┌─ Materials provided

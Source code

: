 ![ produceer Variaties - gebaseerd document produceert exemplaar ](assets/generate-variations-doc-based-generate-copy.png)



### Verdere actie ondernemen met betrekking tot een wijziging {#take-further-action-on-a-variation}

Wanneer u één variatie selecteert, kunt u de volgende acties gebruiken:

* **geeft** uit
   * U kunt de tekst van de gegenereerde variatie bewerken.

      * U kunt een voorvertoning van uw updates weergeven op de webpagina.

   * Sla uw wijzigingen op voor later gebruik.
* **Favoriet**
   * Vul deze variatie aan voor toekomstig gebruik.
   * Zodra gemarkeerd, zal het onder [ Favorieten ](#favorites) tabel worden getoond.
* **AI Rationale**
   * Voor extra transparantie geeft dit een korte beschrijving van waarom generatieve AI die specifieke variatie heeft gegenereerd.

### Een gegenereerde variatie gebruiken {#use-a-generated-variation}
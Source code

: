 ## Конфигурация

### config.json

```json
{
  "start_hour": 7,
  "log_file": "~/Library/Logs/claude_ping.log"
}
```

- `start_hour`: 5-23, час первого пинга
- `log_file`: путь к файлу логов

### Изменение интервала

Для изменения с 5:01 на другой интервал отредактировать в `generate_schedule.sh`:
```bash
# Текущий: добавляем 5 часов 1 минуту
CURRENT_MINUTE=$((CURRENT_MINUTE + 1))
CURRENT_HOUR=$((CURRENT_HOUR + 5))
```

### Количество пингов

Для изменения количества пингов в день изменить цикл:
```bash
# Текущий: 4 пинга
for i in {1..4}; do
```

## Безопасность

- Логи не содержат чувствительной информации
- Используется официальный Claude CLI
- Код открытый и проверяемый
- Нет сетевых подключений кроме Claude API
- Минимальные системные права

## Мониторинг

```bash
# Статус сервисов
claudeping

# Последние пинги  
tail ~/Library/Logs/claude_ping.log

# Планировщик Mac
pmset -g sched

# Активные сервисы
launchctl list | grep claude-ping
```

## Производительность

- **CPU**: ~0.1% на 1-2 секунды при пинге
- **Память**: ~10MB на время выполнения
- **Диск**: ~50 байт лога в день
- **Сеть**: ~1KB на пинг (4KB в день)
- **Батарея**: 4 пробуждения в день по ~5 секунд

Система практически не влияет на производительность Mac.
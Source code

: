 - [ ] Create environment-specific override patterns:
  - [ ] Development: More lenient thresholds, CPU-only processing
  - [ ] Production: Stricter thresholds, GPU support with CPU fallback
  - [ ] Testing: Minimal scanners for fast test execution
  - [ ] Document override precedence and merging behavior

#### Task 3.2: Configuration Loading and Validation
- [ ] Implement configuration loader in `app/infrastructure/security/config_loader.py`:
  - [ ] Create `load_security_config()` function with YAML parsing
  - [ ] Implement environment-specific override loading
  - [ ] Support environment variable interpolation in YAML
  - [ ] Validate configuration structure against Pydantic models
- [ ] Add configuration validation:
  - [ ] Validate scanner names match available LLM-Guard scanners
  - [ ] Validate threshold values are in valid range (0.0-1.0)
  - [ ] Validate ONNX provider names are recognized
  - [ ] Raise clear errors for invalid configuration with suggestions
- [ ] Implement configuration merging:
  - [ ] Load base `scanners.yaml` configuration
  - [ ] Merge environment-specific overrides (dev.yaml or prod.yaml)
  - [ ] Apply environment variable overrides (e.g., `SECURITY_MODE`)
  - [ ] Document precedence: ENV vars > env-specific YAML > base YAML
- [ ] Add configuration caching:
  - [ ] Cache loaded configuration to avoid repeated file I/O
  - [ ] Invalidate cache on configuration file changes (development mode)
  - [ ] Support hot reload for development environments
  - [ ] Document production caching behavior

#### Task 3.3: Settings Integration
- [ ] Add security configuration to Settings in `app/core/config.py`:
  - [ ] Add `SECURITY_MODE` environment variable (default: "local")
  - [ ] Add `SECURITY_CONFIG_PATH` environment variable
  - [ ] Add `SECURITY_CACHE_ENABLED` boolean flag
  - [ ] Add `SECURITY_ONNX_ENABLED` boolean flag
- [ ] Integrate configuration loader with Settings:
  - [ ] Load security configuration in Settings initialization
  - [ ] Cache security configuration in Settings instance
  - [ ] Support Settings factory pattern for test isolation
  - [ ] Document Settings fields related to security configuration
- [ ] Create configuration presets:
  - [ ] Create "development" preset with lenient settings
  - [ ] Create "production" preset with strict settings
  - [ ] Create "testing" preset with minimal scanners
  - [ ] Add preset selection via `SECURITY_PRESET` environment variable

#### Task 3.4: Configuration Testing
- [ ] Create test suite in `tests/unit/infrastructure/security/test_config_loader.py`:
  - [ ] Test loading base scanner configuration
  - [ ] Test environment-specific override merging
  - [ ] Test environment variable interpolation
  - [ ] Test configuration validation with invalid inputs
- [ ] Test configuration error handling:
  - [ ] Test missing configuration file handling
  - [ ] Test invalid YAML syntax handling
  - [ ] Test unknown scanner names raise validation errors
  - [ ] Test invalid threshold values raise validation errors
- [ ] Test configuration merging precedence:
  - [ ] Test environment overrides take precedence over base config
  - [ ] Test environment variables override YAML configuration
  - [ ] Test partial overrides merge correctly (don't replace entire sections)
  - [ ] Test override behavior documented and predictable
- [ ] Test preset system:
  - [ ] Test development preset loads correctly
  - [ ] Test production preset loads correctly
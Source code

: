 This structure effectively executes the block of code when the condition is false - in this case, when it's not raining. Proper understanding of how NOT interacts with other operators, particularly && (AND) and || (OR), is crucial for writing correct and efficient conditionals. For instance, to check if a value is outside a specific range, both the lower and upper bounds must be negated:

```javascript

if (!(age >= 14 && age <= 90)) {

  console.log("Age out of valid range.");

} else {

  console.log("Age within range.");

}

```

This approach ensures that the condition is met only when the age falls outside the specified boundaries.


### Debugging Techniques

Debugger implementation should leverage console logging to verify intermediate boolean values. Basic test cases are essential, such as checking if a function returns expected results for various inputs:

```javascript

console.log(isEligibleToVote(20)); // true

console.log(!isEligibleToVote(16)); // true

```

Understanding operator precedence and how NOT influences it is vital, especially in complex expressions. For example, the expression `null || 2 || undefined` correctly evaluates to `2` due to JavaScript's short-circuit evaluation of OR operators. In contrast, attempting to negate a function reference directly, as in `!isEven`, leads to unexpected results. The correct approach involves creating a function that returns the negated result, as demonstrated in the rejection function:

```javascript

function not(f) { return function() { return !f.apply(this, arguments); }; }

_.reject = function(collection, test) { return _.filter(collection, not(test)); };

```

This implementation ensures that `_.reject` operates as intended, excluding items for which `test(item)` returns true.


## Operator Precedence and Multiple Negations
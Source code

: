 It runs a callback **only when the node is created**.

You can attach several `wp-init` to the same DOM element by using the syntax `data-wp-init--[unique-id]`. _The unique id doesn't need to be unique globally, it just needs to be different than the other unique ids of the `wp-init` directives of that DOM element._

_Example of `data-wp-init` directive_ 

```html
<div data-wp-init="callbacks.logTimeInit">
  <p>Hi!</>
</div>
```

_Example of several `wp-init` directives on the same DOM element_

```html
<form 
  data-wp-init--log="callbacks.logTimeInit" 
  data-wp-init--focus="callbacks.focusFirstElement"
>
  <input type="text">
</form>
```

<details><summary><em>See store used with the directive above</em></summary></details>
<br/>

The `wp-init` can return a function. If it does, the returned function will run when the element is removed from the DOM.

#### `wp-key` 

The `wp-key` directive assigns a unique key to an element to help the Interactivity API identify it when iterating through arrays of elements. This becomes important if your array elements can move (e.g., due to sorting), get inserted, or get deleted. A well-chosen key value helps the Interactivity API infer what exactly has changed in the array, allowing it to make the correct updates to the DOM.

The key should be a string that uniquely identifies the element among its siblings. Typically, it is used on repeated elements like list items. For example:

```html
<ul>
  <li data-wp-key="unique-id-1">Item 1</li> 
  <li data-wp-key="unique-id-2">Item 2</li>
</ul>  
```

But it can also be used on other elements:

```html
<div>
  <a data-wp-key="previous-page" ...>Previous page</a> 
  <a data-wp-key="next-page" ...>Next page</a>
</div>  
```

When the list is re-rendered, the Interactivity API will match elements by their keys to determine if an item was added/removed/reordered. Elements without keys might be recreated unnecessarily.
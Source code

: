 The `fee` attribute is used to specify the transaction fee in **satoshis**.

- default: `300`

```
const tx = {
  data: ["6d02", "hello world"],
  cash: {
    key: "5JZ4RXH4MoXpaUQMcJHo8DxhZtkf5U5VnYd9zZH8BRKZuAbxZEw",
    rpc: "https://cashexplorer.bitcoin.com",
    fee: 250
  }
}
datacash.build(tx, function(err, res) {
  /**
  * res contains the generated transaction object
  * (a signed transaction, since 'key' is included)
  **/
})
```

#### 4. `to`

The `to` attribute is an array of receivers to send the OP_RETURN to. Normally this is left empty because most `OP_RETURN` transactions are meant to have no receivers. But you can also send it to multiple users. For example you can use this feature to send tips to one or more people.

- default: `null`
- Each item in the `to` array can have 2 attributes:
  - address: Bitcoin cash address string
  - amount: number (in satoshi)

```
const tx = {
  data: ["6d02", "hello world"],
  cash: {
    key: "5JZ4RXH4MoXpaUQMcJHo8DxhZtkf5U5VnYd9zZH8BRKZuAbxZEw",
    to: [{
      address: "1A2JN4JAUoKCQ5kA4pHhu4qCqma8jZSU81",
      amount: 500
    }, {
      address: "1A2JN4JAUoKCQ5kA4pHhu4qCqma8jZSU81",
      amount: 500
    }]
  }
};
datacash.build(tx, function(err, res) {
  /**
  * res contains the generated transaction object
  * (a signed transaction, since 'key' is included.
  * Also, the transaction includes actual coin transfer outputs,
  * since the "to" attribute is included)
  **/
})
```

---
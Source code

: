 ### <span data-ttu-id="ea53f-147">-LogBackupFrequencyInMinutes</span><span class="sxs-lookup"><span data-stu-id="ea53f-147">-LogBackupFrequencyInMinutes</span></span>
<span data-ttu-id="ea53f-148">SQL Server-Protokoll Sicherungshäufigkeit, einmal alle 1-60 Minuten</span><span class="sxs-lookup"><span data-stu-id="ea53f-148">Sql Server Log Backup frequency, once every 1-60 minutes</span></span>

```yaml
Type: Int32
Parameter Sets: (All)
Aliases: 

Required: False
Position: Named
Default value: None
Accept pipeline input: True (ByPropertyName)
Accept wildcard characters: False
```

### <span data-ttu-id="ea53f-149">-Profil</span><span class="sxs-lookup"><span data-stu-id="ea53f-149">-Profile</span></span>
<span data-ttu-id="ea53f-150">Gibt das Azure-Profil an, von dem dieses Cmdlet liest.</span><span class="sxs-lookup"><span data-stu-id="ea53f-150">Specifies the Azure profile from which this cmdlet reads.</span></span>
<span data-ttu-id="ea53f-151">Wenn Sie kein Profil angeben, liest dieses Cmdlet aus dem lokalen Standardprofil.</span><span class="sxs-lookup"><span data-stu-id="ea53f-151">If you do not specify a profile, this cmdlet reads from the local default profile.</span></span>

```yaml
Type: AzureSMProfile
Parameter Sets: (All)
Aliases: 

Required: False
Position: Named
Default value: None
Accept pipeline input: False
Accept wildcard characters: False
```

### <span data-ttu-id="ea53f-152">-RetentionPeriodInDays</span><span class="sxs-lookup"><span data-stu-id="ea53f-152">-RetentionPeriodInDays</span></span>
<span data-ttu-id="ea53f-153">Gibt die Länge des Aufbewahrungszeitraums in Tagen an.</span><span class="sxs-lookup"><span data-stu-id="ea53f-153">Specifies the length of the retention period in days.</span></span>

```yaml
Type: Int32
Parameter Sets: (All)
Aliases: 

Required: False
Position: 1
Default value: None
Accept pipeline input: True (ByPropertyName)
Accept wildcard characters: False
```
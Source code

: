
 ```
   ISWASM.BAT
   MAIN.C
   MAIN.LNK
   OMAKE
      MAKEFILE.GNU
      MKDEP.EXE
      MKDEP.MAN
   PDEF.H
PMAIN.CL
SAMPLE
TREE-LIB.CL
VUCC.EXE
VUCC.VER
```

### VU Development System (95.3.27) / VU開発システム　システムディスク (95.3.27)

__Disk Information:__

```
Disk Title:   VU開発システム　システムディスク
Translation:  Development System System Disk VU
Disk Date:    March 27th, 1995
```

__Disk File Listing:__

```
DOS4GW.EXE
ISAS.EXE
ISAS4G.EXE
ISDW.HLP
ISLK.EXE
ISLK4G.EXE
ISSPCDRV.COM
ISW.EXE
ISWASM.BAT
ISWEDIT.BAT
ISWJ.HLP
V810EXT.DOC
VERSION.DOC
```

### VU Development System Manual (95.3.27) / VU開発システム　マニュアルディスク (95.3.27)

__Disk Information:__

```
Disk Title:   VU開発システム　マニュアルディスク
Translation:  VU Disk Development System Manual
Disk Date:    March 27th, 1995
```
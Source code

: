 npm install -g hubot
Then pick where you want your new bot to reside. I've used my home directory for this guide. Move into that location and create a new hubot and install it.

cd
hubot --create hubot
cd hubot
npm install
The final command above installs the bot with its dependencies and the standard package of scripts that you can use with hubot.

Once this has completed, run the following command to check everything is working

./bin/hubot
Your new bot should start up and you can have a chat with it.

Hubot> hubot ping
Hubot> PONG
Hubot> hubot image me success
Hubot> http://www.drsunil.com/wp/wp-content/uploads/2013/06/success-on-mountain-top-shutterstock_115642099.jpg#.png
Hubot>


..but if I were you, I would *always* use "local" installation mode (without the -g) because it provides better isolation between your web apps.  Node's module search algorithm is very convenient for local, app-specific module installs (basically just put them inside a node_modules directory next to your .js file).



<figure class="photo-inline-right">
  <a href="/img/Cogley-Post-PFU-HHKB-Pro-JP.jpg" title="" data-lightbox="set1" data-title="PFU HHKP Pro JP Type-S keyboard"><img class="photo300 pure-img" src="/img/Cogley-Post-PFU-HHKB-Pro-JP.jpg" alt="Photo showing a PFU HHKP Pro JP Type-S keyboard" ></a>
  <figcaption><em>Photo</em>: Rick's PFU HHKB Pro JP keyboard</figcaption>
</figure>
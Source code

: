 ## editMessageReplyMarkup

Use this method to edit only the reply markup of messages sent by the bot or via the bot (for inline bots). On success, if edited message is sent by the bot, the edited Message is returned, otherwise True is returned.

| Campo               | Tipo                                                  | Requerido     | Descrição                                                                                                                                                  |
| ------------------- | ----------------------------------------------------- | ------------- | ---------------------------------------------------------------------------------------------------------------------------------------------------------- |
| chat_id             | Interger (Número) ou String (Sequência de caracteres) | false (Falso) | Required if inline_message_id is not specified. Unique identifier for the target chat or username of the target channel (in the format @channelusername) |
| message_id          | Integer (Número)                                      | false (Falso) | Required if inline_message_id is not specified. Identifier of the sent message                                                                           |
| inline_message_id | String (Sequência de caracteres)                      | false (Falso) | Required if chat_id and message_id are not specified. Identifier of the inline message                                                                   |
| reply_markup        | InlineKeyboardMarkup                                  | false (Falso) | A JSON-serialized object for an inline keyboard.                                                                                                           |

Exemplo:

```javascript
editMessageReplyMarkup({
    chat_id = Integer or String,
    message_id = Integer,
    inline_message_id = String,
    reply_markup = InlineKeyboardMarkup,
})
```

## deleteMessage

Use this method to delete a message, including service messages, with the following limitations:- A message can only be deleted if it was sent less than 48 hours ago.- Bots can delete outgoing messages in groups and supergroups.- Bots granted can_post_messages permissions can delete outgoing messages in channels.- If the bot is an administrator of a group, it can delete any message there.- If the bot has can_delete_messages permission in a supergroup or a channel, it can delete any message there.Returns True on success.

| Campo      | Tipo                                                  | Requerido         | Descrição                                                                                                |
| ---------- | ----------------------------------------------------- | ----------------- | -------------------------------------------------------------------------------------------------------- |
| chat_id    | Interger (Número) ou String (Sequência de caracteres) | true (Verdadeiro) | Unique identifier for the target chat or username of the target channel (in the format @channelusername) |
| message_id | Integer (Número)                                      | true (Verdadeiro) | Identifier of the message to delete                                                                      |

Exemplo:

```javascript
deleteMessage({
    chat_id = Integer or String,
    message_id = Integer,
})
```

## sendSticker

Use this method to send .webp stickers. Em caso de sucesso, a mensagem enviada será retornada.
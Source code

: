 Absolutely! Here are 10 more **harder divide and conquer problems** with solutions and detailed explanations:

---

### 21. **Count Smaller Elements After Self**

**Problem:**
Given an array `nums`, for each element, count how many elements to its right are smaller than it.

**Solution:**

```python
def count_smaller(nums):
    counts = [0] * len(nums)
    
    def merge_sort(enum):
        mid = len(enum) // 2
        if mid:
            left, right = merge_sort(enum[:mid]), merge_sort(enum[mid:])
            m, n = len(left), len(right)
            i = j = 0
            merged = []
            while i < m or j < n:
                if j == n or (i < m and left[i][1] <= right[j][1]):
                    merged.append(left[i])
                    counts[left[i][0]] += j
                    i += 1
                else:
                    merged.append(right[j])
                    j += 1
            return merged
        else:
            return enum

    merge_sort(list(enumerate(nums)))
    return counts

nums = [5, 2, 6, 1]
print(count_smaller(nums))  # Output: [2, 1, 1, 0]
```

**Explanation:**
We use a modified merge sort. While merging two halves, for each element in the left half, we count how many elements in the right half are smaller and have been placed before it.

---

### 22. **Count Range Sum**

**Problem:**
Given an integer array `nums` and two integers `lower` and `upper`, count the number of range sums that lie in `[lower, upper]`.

└─

**Directions for this task**
Once a line of the records is found to contain "inputs", copy it out.

**Reply**
  - [ ] Test configuration validation with invalid inputs
Debugger implementation should leverage console logging to verify intermediate boolean values. Basic test cases are essential, such as checking if a function returns expected results for various inputs:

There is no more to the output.